The way we see it, our freshwater pursuit will never reach mainstream proportions, and the conditions on our coasts will never rival the power or shape of ocean-borne waves. Nevertheless, we are inspired by the same forces that have inspired surfers through the ages. What was it that inspired Tom Blake, a native of our state, to immerse himself in a waterman’s lifestyle? On this point, the biographers agree: it was the very freshwater seascape of his childhood (the same seascape of our lives) they claim, that ultimately determined the course of his life. In fact, before he ever left the coves and beaches of his childhood, Blake was already familiar with big surf and raging seas. When he found out that Duke Kahanamoku was riding waves in Hawaii, he probably looked out over the wild expanse of Lake Superior and thought, “Of course!”
What it comes down to is this: the geography of our Midwestern lives has been shaped by the same forces as Blake’s. But the midwest is a big place. That label, as common as it is, somehow fails to establish who we are, where we are, and what we love to do.
As surfers, some of us struggle with this question: Who are we? Do our waves define us? Understandably, some of us are moved to boast through pictures, stories, and festivals that yes, you can surf on a lake; others work hard to preserve secret spots and access points so that they might enjoy those rare freshwater days with just a few of their closest friends.
While issues like these sometimes divide us, the unique geography and climate of this place also connect and inspire us in ways that are uniquely midwestern.
Over 10,000 years ago, the original inhabitants of this place found something special when they settled: abundant marshes, natural harbors, and majestic horizons defined by our planet’s greatest natural resource: clean, abundant, fresh water.
Thousands of years later, the first French explorers encountered this bounty and exclaimed, “La mer douce!” Sweetwater sea!
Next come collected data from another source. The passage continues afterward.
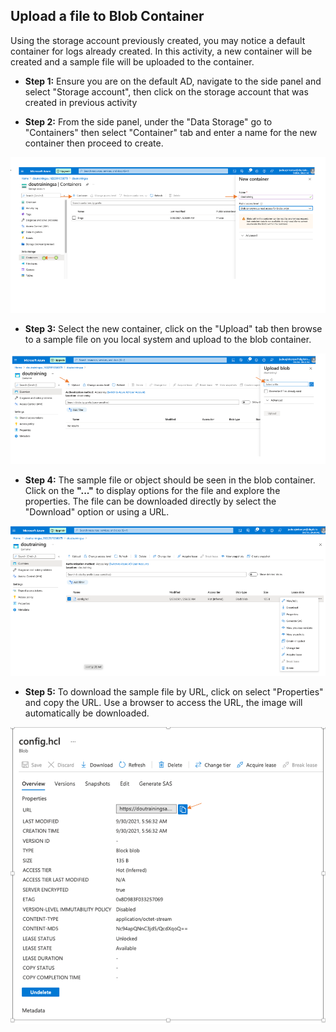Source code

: ## Upload a file to Blob Container
Using the storage account previously created, you may notice a default container for logs already created. In this activity, a new container will be created and a sample file will be uploaded to the container.

- **Step 1:** Ensure you are on the default AD, navigate to the side panel and select "Storage account", then click on the storage account that was created in previous activity

- **Step 2:** From the side panel, under the "Data Storage" go to "Containers" then select "Container" tab and enter a name for the new container then proceed to create.

![Container](../images/iam_storage/container.png)

- **Step 3:** Select the new container, click on the "Upload" tab then browse to a sample file on you local system and upload to the blob container.

![Upload](../images/iam_storage/upload.png)

- **Step 4:** The sample file or object should be seen in the blob container. Click on the **"..."** to display options for the file and explore the properties. The file can be downloaded directly by select the "Download" option or using a URL. 

![Object](../images/iam_storage/object.png)

- **Step 5:** To download the sample file by URL, click on select "Properties" and copy the URL. Use a browser to access the URL, the image will automatically be downloaded.

![URL](../images/iam_storage/url.png)
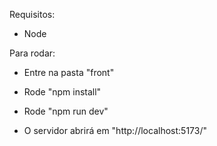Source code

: Requisitos:

- Node

Para rodar:

- Entre na pasta "front"

- Rode "npm install"

- Rode "npm run dev"

- O servidor abrirá em "http://localhost:5173/"
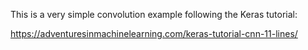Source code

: This is a very simple convolution example following the Keras tutorial:

https://adventuresinmachinelearning.com/keras-tutorial-cnn-11-lines/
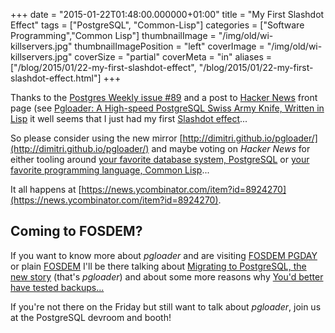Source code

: +++
date = "2015-01-22T01:48:00.000000+01:00"
title = "My First Slashdot Effect"
tags = ["PostgreSQL", "Common-Lisp"]
categories = ["Software Programming","Common Lisp"]
thumbnailImage = "/img/old/wi-killservers.jpg"
thumbnailImagePosition = "left"
coverImage = "/img/old/wi-killservers.jpg"
coverSize = "partial"
coverMeta = "in"
aliases = ["/blog/2015/01/22-my-first-slashdot-effect",
           "/blog/2015/01/22-my-first-slashdot-effect.html"]
+++

Thanks to the 
[Postgres Weekly issue #89](http://postgresweekly.com/issues/89) and a post to 
[Hacker News](https://news.ycombinator.com/news) front page
(see 
[Pgloader: A High-speed PostgreSQL Swiss Army Knife, Written in Lisp](https://news.ycombinator.com/item?id=8924270) it
well seems that I just had my first 
[Slashdot effect](http://en.wikipedia.org/wiki/Slashdot_effect)...

<!--more-->

So please consider using the new mirror 
[http://dimitri.github.io/pgloader/](http://dimitri.github.io/pgloader/)
and maybe voting on 
*Hacker News* for either tooling around
[your favorite database system, PostgreSQL](http://postgresql.org) or
[your favorite programming language, Common Lisp](http://www.gigamonkeys.com/book/introduction-why-lisp.html)...

It all happens at 
[https://news.ycombinator.com/item?id=8924270](https://news.ycombinator.com/item?id=8924270).


## Coming to FOSDEM?

If you want to know more about 
*pgloader* and are visiting 
[FOSDEM PGDAY](http://fosdem2015.pgconf.eu/) or
plain 
[FOSDEM](https://fosdem.org/2015/) I'll be there talking about
[Migrating to PostgreSQL, the new story](http://www.postgresql.eu/events/schedule/fosdem2015/session/827-migrating-to-postgresql-the-new-story/) (that's 
*pgloader*) and about some more
reasons why 
[You'd better have tested backups...](https://fosdem.org/2015/schedule/event/youd_better_have_tested_backups/)

If you're not there on the Friday but still want to talk about 
*pgloader*,
join us at the PostgreSQL devroom and booth!
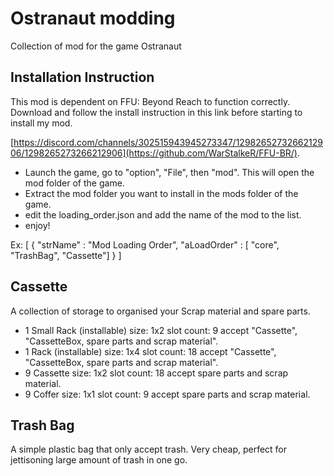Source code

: # Ostranaut modding

Collection of mod for the game Ostranaut



## Installation Instruction

This mod is dependent on FFU: Beyond Reach to function correctly.
Download and follow the install instruction in this link before starting to install my mod.

 [https://discord.com/channels/302515943945273347/1298265273266212906/1298265273266212906](https://github.com/WarStalkeR/FFU-BR/).

- Launch the game, go to "option", "File", then "mod". This will open the mod folder of the game.
- Extract the mod folder you want to install in the mods folder of the game. 
- edit the loading_order.json and add the name of the mod to the list.
- enjoy!

Ex:
[
 {
  "strName" : "Mod Loading Order",
  "aLoadOrder" : [
  "core",
  "TrashBag",
  "Cassette"]
 }
]

## Cassette
A collection of storage to organised your Scrap material and spare parts.

- 1 Small Rack (installable)
    size: 1x2 slot count: 9 accept "Cassette", "CassetteBox, spare parts and scrap material".
- 1 Rack (installable)
    size: 1x4 slot count: 18 accept "Cassette", "CassetteBox, spare parts and scrap material".
- 9 Cassette
    size: 1x2 slot count: 18 accept spare parts and scrap material.
- 9 Coffer
    size: 1x1 slot count: 9 accept spare parts and scrap material.

## Trash Bag
A simple plastic bag that only accept trash. Very cheap, perfect for jettisoning large amount of trash in one go.
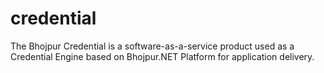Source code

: # credential
The Bhojpur Credential is a software-as-a-service product used as a Credential Engine based on Bhojpur.NET Platform for application delivery.
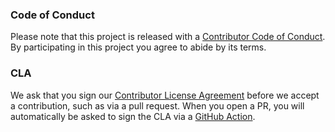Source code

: ### Code of Conduct

Please note that this project is released with a [Contributor Code of Conduct](CODE_OF_CONDUCT.md).
By participating in this project you agree to abide by its terms.

### CLA

We ask that you sign our
[Contributor License Agreement](https://posit.co/individual-contributor-agreement/) before we accept
a contribution, such as via a pull request. When you open a PR, you will automatically be asked to
sign the CLA via a [GitHub Action](workflows/cla.yml).
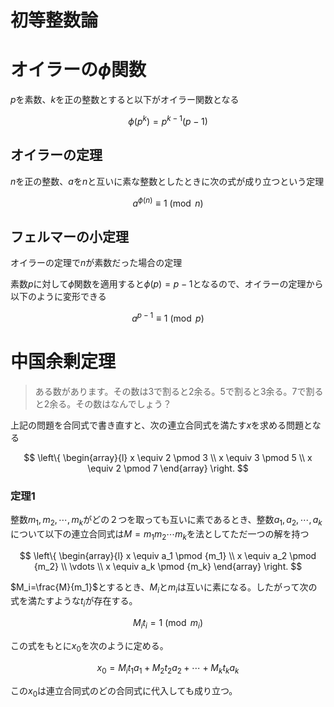 # 初等整数論

# オイラーの$\phi$関数

$p$を素数、$k$を正の整数とすると以下がオイラー関数となる

$$\phi(p^k)=p^{k-1}(p-1)$$

## オイラーの定理

$n$を正の整数、$a$を$n$と互いに素な整数としたときに次の式が成り立つという定理

$$a^{\phi(n)}\equiv 1 \pmod n $$

## フェルマーの小定理

オイラーの定理で$n$が素数だった場合の定理

素数$p$に対して$\phi$関数を適用すると$\phi(p)=p-1$となるので、オイラーの定理から以下のように変形できる

$$a^{p-1}\equiv 1 \pmod p$$

# 中国余剰定理

> ある数があります。その数は3で割ると2余る。5で割ると3余る。7で割ると2余る。その数はなんでしょう？

上記の問題を合同式で書き直すと、次の連立合同式を満たす$x$を求める問題となる

$$
\left\{
\begin{array}{l}
x \equiv 2 \pmod 3 \\
x \equiv 3 \pmod 5 \\
x \equiv 2 \pmod 7 
\end{array}
\right.
$$

### 定理1

整数$m_1, m_2, \cdots , m_k$がどの２つを取っても互いに素であるとき、整数$a_1,a_2, \cdots , a_k$について以下の連立合同式は$M=m_1m_2\cdots m_k$を法としてただ一つの解を持つ

$$ 
\left\{
\begin{array}{l}
x \equiv a_1 \pmod {m_1} \\
x \equiv a_2 \pmod {m_2} \\
\vdots \\
x \equiv a_k \pmod {m_k} 
\end{array}
\right.
 $$

$M_i=\frac{M}{m_1}$とするとき、$M_i$と$m_i$は互いに素になる。したがって次の式を満たすような$t_i$が存在する。

$$ M_it_i = 1 \pmod {m_i} $$

この式をもとに$x_0$を次のように定める。

$$ x_0 = M_it_1a_1+M_2t_2a_2 + \cdots + M_kt_ka_k $$

この$x_0$は連立合同式のどの合同式に代入しても成り立つ。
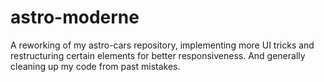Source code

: # astro-moderne
A reworking of my astro-cars repository, implementing more UI tricks and restructuring certain elements for better responsiveness. And generally cleaning up my code from past mistakes.
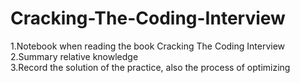 # Cracking-The-Coding-Interview
1.Notebook when reading the book Cracking The Coding Interview  
2.Summary relative knowledge  
3.Record the solution of the practice, also the process of optimizing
They found themselves in a place where clean, potable water was as easy to find as the water beneath their feet.
Entire cities now occupy those abundant marshes. Streets and interstate highways span most of our natural harbors, and many creatures that once thrived here have long since moved on.
In spite of these changes, one essential element has remained: our water. Thanks to the abundance they provide, these lakes, and the rivers that nourish them, have attracted new attention. These days, folks from all around the world have cast their envious gaze in our direction. From scientists to surfers, professors to politicians, our bounty has never looked better: Sweetwater indeed.
As surfers, we’ve managed our portion of the resource quite well for the past several decades. We get out in the water when it’s good, we see old friends in the lineup, and we gather when we can to celebrate our unique pursuit. But what does the future hold? Are we, as some claim, at the end of the Golden Age of Great Lakes surfing? Has that era only just begun?
What it comes down to is this: surfing has allowed us to become intimate with the midwest in a way most midwesterners have never even considered. It is the logical outcome of a lifelong love affair with our most precious natural resource. What you see here is an attempt at preserving that resource. Like a family album, it’s an attempt to capture a shared lifestyle that we all hold dear. Our water really is our salvation. Each time we paddle out, we are saved by the unique connection we’ve managed to establish between a pursuit so seemingly foreign in a place so perfectly home.